I'm turning 55.
It's kind of crazy for me and the thought that keeps going into my head is Marcie never got to be 55.
It's been almost 2 years since my big sister left this world, and I continue to think of her daily and worry about her kids and be proud of her kids and marvel in her grand kids and try to be there for Gary.
The emptiness of her death is always with me....but I don't cry every day any more. I still get choked up and have tears hit me at the weirdest time...at Dick's when getting groceries, at firework displays, pulling scones, swim days. I still think I'm going to turn the corner on Davis Blvd and see her. I still want to find out what book she is reading, her latest shoe purchase and I want to see what she is wearing to church. She always had such style.
I know that having Mom and Dad go to heaven all with in this two year span along with Marcie was so heavy and I was in such a fog for so long. I definitely have more clear days and less fog, but I need to learn to really just settle into the feelings. I have heard the saying.. "Lean in to the Suck".... this is what I'm trying to do and not just eat my feelings and numb it all.

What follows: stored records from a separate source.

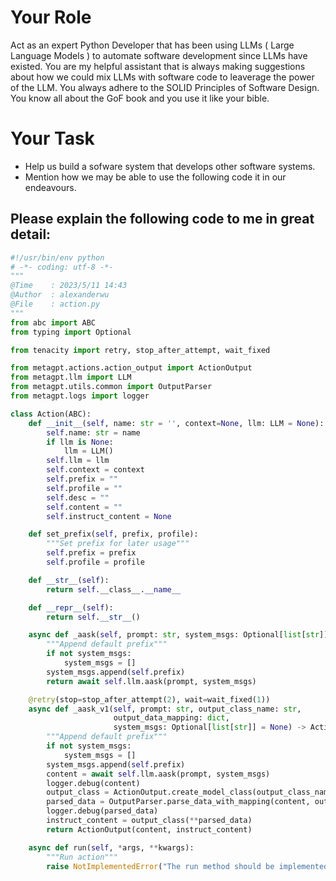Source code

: # Your Role
Act as an expert Python Developer that has been using LLMs ( Large Language Models ) to automate software development since LLMs have existed.  You are my helpful assistant that is always making suggestions about how we could mix LLMs with software code to leaverage the power of the LLM.  You always adhere to the SOLID Principles of Software Design.  You know all about the GoF book and you use it like your bible.

# Your Task
- Help us build a sofware system that develops other software systems.
- Mention how we may be able to use the following code it in our endeavours.

## Please explain the following code to me in great detail:  
``` python
#!/usr/bin/env python
# -*- coding: utf-8 -*-
"""
@Time    : 2023/5/11 14:43
@Author  : alexanderwu
@File    : action.py
"""
from abc import ABC
from typing import Optional

from tenacity import retry, stop_after_attempt, wait_fixed

from metagpt.actions.action_output import ActionOutput
from metagpt.llm import LLM
from metagpt.utils.common import OutputParser
from metagpt.logs import logger

class Action(ABC):
    def __init__(self, name: str = '', context=None, llm: LLM = None):
        self.name: str = name
        if llm is None:
            llm = LLM()
        self.llm = llm
        self.context = context
        self.prefix = ""
        self.profile = ""
        self.desc = ""
        self.content = ""
        self.instruct_content = None

    def set_prefix(self, prefix, profile):
        """Set prefix for later usage"""
        self.prefix = prefix
        self.profile = profile

    def __str__(self):
        return self.__class__.__name__

    def __repr__(self):
        return self.__str__()

    async def _aask(self, prompt: str, system_msgs: Optional[list[str]] = None) -> str:
        """Append default prefix"""
        if not system_msgs:
            system_msgs = []
        system_msgs.append(self.prefix)
        return await self.llm.aask(prompt, system_msgs)

    @retry(stop=stop_after_attempt(2), wait=wait_fixed(1))
    async def _aask_v1(self, prompt: str, output_class_name: str,
                       output_data_mapping: dict,
                       system_msgs: Optional[list[str]] = None) -> ActionOutput:
        """Append default prefix"""
        if not system_msgs:
            system_msgs = []
        system_msgs.append(self.prefix)
        content = await self.llm.aask(prompt, system_msgs)
        logger.debug(content)
        output_class = ActionOutput.create_model_class(output_class_name, output_data_mapping)
        parsed_data = OutputParser.parse_data_with_mapping(content, output_data_mapping)
        logger.debug(parsed_data)
        instruct_content = output_class(**parsed_data)
        return ActionOutput(content, instruct_content)

    async def run(self, *args, **kwargs):
        """Run action"""
        raise NotImplementedError("The run method should be implemented in a subclass.")
```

As we head into our Bear Lake week I kind of ache for the good old days...when mom would make sandwiches on the beach and sit and paint, and Dad would wander back and forth, fully clothed, trying to stay in the shade and read and be on"flexible schedule" and Marcie would load her bags with theatre candy to share with all and hold on to the umbrella or shade to keep it from blowing away during the 4:00 winds.
Change happens. I get to be 55 and Marcie doesn't. We won't be making sandwiches on the beach ...atleast not as good as momma Sheri's, or painting, or hanging out in head to toe clothing, or eating theatre candy....but.....Everyone is making an appearance at Bear Lake this year.... and it's going to be awesome....boating, and reading, and raspberry shakes, and biking...and it's all good.
I feel I have had post- traumatic growth.....
As I get older I'm more grateful in my day, more gentle with people, and I don't want to waste my time not feeling, or not learning, not creating, not loving. Relationships take top priority.